The Lincoln Courier
- Type: Daily newspaper
- Owner: USA Today Co.
- Editor: Jean Ann Miller
- Founded: October 5, 1889, as Lincoln Daily Courier
- Language: English
- Headquarters: 2201 Woodlawn Rd Suite 345, Lincoln, Illinois 62656, United States
- Circulation: 900-1000 Mon-Sat
- Price: $2
- OCLC number: 28096605
- Website: lincolncourier.com

= Lincoln Courier =

Newspaper in Lincoln, Illinois

The Lincoln Courier is the only local daily newspaper for Lincoln, Illinois, and its surrounding circulation area, which includes Logan County. The newspaper is owned by USA Today Co. Founded in 1889, the Courier traces its history back to 1855-1856 through one of the newspapers it acquired, the Lincoln Weekly Herald.

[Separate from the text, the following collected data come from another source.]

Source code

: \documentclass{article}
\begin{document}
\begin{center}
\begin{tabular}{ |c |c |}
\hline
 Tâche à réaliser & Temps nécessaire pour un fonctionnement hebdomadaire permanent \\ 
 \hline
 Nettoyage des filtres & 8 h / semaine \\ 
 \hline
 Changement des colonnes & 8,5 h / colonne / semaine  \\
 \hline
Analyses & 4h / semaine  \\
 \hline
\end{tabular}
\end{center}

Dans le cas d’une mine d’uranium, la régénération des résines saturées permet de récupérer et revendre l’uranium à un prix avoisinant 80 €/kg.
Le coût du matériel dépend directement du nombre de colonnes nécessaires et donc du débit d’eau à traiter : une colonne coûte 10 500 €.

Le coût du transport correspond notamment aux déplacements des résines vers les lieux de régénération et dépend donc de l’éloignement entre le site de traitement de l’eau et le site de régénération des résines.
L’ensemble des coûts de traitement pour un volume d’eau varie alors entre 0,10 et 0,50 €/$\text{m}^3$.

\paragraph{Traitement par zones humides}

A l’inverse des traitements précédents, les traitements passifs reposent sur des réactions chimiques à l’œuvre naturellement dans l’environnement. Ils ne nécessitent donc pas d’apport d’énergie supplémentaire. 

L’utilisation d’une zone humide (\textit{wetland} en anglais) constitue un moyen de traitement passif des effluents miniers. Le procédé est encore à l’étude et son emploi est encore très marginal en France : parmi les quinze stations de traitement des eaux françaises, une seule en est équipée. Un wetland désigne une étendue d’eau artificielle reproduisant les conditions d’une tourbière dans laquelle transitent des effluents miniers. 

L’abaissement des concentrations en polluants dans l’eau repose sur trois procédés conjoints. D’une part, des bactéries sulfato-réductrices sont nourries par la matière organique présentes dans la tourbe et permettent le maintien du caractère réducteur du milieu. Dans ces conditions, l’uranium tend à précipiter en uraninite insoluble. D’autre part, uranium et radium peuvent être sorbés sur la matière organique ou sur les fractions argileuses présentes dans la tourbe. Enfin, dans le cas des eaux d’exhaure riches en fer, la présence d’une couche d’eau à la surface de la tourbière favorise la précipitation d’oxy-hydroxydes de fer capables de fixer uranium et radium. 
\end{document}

Founded as the Lincoln Daily Courier in 1889, the newspaper through the years absorbed several other dailies based in Lincoln, such as the Daily Star (founded c. 1911 as The Lincoln Morning Star) and The Daily News-Herald, which itself dated back to The Daily News and The Lincoln Weekly Herald (c. 1855). Like other businesses founded in Lincoln, Illinois, the Lincoln Weekly Herald was one of the first firms named in honor of then-future President Abraham Lincoln.